▶ WORKING DATA
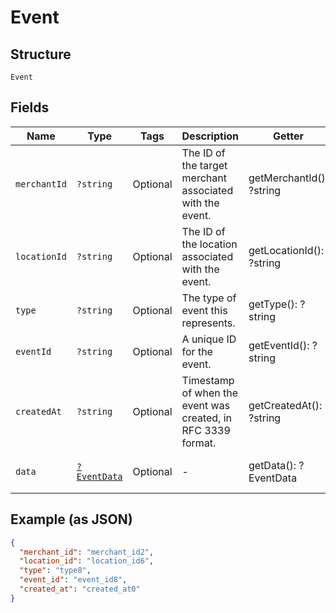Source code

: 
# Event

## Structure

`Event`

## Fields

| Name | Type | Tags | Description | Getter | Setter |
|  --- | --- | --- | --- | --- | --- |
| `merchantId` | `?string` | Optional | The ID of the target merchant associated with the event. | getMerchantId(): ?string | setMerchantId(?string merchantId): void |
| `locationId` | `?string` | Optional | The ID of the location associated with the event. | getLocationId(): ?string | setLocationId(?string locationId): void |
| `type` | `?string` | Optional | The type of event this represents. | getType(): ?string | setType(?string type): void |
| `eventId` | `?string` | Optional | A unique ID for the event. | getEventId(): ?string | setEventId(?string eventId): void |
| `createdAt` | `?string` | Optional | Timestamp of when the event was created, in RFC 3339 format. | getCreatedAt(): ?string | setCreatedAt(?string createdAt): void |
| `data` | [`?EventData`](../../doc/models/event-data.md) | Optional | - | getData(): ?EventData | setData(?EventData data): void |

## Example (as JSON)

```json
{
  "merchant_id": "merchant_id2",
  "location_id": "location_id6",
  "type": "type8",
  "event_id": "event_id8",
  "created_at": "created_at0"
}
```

▶ EXERCISE DESCRIPTION
Give the number of lines containing "with" in the entries, and no other text.

▶ RESULT OF THIS TASK
2